Notes on the Fifty-Ninth Chapter of the Avadānakalpalatā
The Avadānakalpalatā, by the Kashmiri poet Kṣemendra (ca. 990–1066 CE), is a collection of Buddhist legends in one hundred and eight chapters. The fifty-ninth chapter of the work is devoted to the legend of Prince Kuṇāla, the son of King Aśoka. Kṣemendra bases his version of the legend of Kuṇāla on the Ku na la’i rtogs pa brjod pa (*Kuṇālāvadāna), available to us in its entirety in Tibetan (’Dul ba, Peking, SU227b3–240a4). A glimpse at Kṣemendra’s version tells us that the poet takes pains to introduce into his version elements typical of court poetry, for example, the description of spring (vv. 18–21), of women (vv. 65–68), of a sunset (v. 122), of the rising of the moon (vv. 127–128), etc. However, scholars have paid little attention to Kṣemendra’s use of poetic elements. Focusing on the text of the fifty-ninth chapter of the Avadānakalpalatā, I consider the question of Kṣemendra’s attitude towards poetry, and the poetic traditions upon which he has drawn. A perusal of the text reveals the following:
• According to poeticians, a simile (upamā) must be constructed so that the standard of comparison (upamāṇa) could agree in gender, number, and case with the subject of comparison (upameya). In verse 28, Kṣemendra uses a simile in which the standard of comparison does not agree in gender with the subject of comparison, as in bhītyeva śīlena vimucyamānā (“Just as one is free from fear, similarly she was free from morality.”).

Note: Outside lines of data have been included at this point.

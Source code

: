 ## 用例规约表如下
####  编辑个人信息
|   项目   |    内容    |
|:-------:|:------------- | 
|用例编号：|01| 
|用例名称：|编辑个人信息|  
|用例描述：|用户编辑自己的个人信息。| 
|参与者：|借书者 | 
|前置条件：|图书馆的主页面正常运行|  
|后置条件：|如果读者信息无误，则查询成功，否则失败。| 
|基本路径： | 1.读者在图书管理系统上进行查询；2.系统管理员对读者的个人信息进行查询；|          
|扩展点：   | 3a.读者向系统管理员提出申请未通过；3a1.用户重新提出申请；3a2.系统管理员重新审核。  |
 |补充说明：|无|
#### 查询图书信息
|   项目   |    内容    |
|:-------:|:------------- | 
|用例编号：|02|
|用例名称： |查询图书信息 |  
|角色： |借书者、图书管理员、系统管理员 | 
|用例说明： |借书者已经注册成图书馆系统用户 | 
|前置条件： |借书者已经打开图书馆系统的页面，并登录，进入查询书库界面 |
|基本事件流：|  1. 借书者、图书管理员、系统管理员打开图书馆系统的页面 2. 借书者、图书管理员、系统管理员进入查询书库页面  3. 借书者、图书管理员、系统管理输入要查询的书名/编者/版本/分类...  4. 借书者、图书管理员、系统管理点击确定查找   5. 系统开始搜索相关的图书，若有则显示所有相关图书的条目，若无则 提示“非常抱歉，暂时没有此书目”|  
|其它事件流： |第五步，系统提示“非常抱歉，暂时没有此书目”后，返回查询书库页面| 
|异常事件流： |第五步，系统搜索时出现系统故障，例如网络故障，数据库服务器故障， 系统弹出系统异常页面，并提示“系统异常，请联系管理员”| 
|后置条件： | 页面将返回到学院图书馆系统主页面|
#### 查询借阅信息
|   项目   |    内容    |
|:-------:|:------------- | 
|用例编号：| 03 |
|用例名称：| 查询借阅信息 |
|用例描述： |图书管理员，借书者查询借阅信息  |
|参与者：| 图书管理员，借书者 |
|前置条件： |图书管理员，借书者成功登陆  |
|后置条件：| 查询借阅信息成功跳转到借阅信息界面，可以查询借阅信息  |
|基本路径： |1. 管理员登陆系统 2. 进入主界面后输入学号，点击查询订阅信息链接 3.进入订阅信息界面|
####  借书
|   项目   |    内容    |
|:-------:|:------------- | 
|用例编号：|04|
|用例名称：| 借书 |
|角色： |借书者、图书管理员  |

• In Mālatīmādhava 9.10, Bhavabhūti (eighth century CE) employs a simile in which the standard of comparison does not agree in number with the subject of comparison, as in tṛṇam iva tataḥ prāṇān moktum mano vidhṛtaṃ tayā (“Just as one resolves to give up a blade of grass, similarly she then resolved to give up her life.”). It is interesting to note that Jagaddhara (ca. thirteenth to fourteenth century CE), one of the commentators on the Mālatīmādhava, advances the view that the simile in question cannot be regarded as defective, for the defect of disagreement in number is here acceptable because of poetic sentiment (rasa).
• In verses 25, 27, and 28, one can find the words prakampa (“tremor”), moha (“delusion”), and bhīti (“fear”), respectively, which are, according to the dramaturge Dhanaṃjaya (late tenth century CE), used to describe the symptom (anubhāva), the transient state of mind (vyabhicārin), and the basic emotion (sthāyibhāva) of a terrifying sentiment (bhayānakarasa), respectively.
• A large number of poetic phrases employed by Kṣemendra can be exclusively found in the works of non-Buddhist poets, such as Bhavabhūti, Maṅkha (twelfth century CE), and others. A closer investigation of the examples in which non-Buddhist poets use poetic phrases similar to Kṣemendra’s makes it possible for us not only to tentatively reconstruct the original text of the Avadānakalpalatā, but to more accurately interpret the same text.
In conclusion: (1) Kṣemendra gives priority to the suggestion of sentiment over the construction of ornaments of speech within the confines of rules laid down by poeticians; (2) He drew more heavily on the tradition of Hindu court poetry than that of Buddhist court poetry, which he does not quote at all in his treatise on poetry.